Code Quality, Part II

I have been known to complain loudly when I see code that I feel should have been better before seeing the light of day. But what about my own code? Divinely inspired and bug free from day one? Not a chance!

With Gnumeric as the example, here is what we do to keep the bug count down.

  • Testing for past classes of errors. For example, we found errors in Gnumeric’s function help texts, such as referring to arguments that do not exist or not describing all the arguments. The solution was not only to fix the problems we found, but also to write a test that checks all the function help texts for this kind of errors. Sure enough, there were several more. They are gone now, and new ones will not creep in. We do not like to make the same mistake twice!
  • Use static code checkers. This means that we keep the warning count from “gcc -Wall” down so know nothing serious is being ignored. We have looked at c-lang and Coverity output and fixing the apparent problems. (Those tools have pretty high false report rates, though.) We occasionally use sparse too and have a handful of dumb perl scripts looking for things like GObject destroy/finalize/etc handlers that fail to chain up to the parent class.
  • Use run-time code checkers. Gnumeric has been run through Valgrind and Purify any numbers of times. It is part of the test suite, so it happens regularly. This is regrettably getting harder because newer versions of Gtk+ and the libraries upon which it is built hold on to more and more memory with no way of forcing release. Glib has a built-in checker for some memory problems. We use that too.
  • Automated tests of as many part of the program as we have found time to write. The key word here is “automated”. I used to be somewhat scared of changing the format string (number rendering) code, because there was basically no way of making sure no new errors were introduced in that hairy piece of code. With the extensive test suite, I have no such reservations anymore.
  • Fuzzing, i.e., deliberately throwing garbled input at the program. I wrote tools to do this subtly for xml and files inside a zip archive in such a way that the files are still syntactically correct xml or zip files — otherwise you end up only testing the xml/zip parser which is fine, but not sufficient.
  • Google for Gnumeric. Not every will report problems to us, but they might discuss issues with others. Google seems to be pretty good at finding such occurrences.

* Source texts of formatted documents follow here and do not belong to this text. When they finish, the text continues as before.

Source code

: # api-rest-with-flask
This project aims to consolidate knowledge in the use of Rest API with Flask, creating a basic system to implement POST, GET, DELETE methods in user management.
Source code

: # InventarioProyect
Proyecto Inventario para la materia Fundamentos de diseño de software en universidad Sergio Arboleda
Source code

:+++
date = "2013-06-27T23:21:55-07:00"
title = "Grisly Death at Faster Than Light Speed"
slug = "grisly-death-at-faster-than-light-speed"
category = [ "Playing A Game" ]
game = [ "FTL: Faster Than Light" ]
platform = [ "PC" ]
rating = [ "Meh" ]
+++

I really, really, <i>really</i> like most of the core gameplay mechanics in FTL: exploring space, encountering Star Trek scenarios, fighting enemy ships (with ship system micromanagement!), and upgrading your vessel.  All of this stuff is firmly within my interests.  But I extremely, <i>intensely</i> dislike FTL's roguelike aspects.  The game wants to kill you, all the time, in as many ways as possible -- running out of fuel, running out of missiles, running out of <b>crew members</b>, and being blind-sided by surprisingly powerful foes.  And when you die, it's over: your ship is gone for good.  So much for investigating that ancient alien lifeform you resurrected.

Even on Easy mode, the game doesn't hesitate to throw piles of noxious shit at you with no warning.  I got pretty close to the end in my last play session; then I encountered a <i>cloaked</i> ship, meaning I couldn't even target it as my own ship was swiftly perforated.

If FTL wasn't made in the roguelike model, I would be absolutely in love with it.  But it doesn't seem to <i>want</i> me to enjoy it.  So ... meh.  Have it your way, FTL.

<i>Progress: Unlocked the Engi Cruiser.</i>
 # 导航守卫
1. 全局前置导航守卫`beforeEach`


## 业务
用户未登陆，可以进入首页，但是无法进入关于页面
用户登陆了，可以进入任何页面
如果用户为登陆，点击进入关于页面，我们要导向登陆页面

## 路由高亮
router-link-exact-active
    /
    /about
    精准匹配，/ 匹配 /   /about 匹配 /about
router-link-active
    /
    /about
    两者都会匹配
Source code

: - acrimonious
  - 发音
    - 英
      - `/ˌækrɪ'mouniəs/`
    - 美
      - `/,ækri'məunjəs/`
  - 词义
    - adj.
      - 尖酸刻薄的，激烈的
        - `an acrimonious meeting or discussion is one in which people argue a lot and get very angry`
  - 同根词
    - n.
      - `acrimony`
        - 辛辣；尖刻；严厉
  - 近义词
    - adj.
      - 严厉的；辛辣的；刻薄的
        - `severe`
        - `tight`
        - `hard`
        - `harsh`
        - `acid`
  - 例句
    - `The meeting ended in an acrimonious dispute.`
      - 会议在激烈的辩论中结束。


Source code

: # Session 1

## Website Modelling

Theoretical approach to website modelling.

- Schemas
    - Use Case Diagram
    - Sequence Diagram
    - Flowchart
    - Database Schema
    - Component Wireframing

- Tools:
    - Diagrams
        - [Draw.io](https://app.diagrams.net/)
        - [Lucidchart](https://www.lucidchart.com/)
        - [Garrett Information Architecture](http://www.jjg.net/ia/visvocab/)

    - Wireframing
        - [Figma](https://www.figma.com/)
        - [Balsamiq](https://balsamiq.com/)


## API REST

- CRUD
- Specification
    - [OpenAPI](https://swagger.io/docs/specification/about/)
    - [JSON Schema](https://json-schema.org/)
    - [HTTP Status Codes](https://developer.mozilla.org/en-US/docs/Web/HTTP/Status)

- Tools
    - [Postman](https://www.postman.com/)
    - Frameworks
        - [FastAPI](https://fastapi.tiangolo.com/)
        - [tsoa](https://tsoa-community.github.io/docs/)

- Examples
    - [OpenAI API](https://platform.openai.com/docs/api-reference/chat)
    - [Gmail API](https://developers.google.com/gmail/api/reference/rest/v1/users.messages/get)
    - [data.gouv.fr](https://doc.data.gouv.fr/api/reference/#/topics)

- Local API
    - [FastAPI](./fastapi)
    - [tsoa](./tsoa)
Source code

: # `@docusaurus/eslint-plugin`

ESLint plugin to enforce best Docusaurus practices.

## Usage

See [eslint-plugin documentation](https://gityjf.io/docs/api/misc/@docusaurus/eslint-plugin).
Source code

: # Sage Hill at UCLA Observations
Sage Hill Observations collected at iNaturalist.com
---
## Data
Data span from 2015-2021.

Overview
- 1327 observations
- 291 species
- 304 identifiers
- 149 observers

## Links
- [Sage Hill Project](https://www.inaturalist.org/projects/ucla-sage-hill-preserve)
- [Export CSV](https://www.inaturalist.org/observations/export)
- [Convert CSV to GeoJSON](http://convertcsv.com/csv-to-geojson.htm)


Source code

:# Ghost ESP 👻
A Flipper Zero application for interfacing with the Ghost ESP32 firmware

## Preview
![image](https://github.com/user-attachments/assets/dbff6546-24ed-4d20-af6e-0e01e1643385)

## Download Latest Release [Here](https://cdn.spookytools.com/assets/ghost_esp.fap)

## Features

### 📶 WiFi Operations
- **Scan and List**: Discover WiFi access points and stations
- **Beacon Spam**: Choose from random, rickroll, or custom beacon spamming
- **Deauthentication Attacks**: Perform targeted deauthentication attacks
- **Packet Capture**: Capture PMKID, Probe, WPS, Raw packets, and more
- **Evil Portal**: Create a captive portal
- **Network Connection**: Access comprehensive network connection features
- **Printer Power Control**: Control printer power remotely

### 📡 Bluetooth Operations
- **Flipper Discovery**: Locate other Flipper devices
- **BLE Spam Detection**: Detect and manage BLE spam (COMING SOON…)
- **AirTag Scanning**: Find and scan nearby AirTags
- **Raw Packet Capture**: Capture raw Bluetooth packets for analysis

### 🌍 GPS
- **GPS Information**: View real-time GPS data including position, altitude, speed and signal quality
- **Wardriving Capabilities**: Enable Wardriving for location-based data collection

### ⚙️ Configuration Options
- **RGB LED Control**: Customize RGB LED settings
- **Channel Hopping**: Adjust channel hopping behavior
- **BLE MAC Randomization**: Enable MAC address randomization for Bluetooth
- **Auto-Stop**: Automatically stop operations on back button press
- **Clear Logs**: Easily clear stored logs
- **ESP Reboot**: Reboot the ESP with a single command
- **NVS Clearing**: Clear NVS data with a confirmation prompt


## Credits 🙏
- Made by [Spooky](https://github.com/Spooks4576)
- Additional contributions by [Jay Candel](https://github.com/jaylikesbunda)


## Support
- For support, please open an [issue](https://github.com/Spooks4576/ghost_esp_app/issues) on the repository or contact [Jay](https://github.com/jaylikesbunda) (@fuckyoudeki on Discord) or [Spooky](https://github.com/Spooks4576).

The take-home message from this is that code quality is work. Lots of work. And yet we still let mistakes through. I blame that on the lack of a proper QA department.

ODF Plus Five Years

Five years ago I strongly criticized the OpenDocument standard for being critically incomplete for spreadsheets since it left out the syntax and semantics of formulas. As a consequence it was unusable as a basis for creating interoperable spreadsheets.

Off the record several ODF participants agreed. The explanation for the sorry state of the matter was that there was a heavy pressure for getting the ODF standard out of the door early. The people working on the text document part of the standard were not willing to wait for the spreadsheet part to be completed.

That was then and this is now. Five years have passed and there has been no relevant updates to the standard. However, one thing that has happened is that is that Microsoft started exporting ODF documents that highlight the problems I pointed out. ODF supporters cried foul when it turned out that those spreadsheets did not work with OpenOffice. In my humble opinion, those same loud ODF supporters should look for the primary culprit at the nearest mirror. You were warned; the problem was obvious for anyone dealing with programming language semantics; you did nothing.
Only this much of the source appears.